そのまま、吊り上げようとする者と抗ってもがく者で綱引きが始まった。
「今度はダイラスワッドか。・・・一体どんな場所だよ、ここ」
声と顔に疲れをこれでもかと乗せて、フィリクスがぼやく。
因みにダイラスワッドはオレから見るとプテラノドン・・・それよりも凶悪な牙と鉤爪を持った空飛ぶ恐竜だ。そいつらが3頭飛んできて、ザクトロンティラスと争っていないキラープラントを同じように吊り上げ始めた。
「ギャオオォォォッ!!」
「・・・・・っ!!」
「グォルルウゥッ!」
「グゥルルッルルッ!」
「・・・!・・・!!」
キラープラントは植物だから声なんてない、よね?
でもさ・・・
トゲトゲ歯をむき出して威嚇しているから、あれ、叫んでるんだろうなぁ。
なんだか混とんとしてきたけど・・・
「これ、中に割って入ったらアカン気がする・・・」
「坊ちゃんでもそう思うのかにゃ?」
「ミャウ・・・オレをどんな目で見てるの、普段」
「ん~~・・・怖いもの知らず、だにゃ」
「無鉄砲とも言うな」
カインまで参加するんじゃないっ!
かと思うと。
「ははっ、ちゃんと危機意識ある王子でよかったよ」
「うむ、あの中に突っ込めと言われそうだったな」
「・・・ゴリ押し、するかと」
元冒険者の近衛騎士にまで言われたあぁぁっ!?
オレ、どんだけ非常識だって思われてたんだろ!?
「お? 王子見てみろよ、あっちは決着つきそうだぜ?」
フィリクスに促されて顔を上げると。
ダイラスワッドが2頭がかりでキラープラントを1本(?)引っこ抜くのに成功していた。
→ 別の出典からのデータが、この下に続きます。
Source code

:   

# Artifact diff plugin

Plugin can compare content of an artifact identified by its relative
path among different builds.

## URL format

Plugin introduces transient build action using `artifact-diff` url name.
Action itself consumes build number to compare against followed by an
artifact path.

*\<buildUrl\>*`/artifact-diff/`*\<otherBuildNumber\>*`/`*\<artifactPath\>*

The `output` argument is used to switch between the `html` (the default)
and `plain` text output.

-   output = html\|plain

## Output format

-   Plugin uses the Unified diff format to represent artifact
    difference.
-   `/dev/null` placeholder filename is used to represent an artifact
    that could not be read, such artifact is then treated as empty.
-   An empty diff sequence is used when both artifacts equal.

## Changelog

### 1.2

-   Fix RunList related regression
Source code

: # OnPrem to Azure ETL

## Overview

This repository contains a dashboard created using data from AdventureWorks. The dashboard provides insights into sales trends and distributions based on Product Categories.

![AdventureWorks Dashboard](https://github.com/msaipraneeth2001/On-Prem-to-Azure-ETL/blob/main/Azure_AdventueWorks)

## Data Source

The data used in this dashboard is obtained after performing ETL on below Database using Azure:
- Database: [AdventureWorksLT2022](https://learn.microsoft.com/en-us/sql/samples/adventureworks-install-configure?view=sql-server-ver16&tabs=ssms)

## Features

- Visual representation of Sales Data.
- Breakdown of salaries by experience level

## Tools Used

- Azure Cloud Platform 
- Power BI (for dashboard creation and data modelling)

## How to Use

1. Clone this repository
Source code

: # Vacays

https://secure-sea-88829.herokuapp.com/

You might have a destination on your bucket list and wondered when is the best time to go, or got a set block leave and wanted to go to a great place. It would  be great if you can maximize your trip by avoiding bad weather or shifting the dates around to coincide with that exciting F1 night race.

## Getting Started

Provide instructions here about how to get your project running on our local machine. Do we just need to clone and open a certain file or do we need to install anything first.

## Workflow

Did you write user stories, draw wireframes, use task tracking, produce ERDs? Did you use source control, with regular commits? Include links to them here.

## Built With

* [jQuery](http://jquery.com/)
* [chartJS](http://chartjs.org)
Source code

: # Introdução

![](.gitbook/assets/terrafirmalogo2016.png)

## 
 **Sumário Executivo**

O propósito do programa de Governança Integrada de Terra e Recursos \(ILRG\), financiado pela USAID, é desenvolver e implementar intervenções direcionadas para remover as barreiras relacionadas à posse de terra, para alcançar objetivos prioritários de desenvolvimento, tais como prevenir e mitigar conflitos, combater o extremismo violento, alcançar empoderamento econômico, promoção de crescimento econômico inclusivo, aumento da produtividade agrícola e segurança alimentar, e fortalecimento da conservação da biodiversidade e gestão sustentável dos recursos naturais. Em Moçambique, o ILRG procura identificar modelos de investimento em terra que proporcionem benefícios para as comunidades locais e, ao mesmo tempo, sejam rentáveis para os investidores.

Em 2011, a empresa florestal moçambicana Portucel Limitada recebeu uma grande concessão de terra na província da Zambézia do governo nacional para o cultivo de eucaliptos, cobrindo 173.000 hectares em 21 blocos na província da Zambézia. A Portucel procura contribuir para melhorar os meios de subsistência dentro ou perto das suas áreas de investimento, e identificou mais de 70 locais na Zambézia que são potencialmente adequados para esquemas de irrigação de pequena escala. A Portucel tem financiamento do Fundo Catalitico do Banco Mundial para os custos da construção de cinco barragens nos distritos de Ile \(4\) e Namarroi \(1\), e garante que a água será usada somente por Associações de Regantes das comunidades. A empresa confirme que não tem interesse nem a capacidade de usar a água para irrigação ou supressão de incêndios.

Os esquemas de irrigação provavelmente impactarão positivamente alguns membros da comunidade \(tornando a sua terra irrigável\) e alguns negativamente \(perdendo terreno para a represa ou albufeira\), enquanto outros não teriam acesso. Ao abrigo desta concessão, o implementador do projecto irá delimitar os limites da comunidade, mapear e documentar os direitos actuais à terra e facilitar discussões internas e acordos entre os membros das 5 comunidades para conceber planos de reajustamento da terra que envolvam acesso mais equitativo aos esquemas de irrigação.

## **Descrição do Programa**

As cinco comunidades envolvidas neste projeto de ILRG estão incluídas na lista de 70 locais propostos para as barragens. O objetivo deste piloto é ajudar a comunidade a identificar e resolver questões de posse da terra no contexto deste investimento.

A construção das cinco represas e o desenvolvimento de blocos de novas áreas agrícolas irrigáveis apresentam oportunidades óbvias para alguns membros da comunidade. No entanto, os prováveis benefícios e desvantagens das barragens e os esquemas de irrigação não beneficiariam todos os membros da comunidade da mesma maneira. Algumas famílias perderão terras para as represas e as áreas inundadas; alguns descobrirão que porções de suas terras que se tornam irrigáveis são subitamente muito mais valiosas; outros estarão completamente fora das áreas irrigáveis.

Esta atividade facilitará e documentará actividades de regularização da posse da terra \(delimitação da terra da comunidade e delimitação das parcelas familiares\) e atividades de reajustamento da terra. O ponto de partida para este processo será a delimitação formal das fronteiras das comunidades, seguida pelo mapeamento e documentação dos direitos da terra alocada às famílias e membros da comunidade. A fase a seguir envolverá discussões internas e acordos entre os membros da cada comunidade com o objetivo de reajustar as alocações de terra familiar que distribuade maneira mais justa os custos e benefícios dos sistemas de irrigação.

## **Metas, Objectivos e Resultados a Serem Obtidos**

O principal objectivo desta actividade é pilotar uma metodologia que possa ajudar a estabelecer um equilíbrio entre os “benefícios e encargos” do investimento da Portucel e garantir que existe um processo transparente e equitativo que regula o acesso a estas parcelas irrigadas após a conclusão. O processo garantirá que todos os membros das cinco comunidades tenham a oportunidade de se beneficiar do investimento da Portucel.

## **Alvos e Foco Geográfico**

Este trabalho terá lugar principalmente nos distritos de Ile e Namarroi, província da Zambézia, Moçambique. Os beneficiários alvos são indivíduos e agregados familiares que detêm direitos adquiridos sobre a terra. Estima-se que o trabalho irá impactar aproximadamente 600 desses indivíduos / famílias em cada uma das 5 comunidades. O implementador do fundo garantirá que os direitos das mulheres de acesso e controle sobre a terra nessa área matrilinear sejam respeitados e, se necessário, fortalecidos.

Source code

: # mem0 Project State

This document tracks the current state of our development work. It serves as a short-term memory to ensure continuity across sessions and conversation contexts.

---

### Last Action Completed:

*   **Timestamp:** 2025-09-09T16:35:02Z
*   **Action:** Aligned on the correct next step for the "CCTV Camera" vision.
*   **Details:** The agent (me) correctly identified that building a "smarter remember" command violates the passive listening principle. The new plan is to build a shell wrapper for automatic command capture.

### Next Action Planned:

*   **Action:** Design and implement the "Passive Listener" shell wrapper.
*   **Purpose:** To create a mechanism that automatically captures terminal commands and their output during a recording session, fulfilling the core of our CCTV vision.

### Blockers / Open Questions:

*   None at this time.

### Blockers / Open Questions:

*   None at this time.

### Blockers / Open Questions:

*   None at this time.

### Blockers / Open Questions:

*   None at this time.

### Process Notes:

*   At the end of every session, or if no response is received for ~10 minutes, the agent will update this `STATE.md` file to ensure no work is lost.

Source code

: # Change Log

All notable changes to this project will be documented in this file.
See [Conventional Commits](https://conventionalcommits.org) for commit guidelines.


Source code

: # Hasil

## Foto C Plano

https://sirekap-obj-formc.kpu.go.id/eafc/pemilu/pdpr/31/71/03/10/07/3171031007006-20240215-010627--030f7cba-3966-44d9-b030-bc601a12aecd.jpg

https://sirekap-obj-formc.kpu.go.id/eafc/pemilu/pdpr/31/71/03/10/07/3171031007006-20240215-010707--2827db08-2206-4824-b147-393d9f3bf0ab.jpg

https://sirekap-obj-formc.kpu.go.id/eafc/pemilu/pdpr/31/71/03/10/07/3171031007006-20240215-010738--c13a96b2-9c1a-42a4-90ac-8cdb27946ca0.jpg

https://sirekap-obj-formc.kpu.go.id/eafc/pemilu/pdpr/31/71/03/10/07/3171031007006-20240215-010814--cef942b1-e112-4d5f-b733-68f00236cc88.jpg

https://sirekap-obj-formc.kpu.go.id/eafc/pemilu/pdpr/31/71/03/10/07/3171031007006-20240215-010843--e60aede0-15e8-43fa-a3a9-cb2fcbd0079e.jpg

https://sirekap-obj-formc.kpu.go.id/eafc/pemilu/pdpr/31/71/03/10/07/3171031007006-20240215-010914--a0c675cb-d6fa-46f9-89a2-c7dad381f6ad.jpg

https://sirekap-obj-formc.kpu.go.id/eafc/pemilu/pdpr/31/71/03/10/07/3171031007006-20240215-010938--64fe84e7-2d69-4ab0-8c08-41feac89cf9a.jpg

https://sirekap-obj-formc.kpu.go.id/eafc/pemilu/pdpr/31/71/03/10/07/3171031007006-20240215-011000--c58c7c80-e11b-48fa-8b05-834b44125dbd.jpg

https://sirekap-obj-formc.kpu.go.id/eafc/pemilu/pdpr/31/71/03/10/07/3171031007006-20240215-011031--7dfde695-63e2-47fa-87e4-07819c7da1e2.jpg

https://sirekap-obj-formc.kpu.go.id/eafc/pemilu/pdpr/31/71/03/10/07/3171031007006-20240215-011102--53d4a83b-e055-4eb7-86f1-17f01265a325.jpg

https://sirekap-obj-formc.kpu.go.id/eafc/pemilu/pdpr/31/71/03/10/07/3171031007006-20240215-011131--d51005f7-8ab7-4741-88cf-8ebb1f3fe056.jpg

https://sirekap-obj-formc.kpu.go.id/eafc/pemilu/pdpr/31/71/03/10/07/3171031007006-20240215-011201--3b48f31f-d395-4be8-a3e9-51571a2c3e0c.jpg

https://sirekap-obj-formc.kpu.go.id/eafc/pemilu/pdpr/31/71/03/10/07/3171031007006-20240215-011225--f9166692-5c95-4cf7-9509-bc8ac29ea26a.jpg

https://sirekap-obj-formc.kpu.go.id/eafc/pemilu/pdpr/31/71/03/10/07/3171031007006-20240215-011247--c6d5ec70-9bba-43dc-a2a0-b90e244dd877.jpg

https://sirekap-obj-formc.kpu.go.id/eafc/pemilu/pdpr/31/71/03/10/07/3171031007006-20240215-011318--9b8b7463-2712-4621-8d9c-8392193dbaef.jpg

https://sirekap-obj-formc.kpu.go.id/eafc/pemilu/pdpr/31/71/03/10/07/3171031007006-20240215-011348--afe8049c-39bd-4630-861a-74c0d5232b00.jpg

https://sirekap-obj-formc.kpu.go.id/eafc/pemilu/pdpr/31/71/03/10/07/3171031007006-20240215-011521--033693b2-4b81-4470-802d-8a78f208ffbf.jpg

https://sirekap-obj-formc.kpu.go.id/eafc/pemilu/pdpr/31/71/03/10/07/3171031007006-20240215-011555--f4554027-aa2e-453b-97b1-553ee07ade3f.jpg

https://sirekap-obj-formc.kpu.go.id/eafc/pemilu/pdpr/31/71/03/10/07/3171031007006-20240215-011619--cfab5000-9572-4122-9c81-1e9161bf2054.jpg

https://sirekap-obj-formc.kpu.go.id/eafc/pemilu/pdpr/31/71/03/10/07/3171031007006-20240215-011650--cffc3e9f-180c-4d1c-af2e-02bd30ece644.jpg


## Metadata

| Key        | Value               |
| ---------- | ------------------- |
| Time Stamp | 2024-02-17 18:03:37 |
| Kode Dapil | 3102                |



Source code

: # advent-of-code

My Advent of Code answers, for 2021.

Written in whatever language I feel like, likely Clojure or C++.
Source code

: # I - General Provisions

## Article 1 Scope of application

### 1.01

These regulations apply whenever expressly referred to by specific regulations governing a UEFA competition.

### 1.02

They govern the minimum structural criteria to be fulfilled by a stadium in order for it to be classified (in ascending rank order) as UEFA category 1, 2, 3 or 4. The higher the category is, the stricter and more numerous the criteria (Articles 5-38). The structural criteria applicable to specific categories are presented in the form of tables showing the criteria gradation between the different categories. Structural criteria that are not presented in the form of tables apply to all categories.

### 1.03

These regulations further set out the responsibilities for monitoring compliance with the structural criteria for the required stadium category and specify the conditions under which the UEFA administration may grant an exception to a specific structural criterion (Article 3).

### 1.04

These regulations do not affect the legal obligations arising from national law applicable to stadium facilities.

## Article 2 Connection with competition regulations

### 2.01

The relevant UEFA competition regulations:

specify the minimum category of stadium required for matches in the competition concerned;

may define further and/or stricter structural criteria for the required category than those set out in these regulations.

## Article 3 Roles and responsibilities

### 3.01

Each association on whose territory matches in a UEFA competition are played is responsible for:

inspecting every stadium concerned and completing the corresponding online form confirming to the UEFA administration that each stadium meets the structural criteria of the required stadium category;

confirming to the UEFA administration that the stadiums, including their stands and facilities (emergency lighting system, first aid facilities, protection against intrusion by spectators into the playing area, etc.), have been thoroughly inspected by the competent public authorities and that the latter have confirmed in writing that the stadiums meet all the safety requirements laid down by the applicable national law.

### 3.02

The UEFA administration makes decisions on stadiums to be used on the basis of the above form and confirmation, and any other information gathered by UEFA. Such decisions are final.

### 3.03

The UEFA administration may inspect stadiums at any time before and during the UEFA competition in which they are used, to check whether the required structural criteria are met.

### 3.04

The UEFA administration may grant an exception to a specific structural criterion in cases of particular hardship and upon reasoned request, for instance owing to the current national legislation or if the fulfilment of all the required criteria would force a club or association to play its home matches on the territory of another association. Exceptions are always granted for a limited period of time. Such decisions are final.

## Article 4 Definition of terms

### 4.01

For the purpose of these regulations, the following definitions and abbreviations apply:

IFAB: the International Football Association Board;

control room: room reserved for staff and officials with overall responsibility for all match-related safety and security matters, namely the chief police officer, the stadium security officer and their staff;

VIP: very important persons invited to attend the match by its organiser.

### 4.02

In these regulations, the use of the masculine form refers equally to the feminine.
吊り上げられたキラープラントが必死に蔓を巻きつけようともがいているが、ダイラスワッドたちは構うことなく、向かい合って翼をはためかしていく。やがて、幹の真ん中から鈍い音が響き・・・キラープラントは真っ二つになっていた。
「うわ~、なかなかえぐいやり方するんだな、あいつら」
「頭の軽い翼お化けだと思ってたにゃ~」
「翼を切り落としたら何もできん奴らだ」
「黒の傭兵部隊にしたらその程度の認識なのか」
「・・・まさに最強、いや、最凶?・・・」
ナギ・・・お前って天然の毒吐きなんだな。フィリクスが心配するのも無理ない気がする。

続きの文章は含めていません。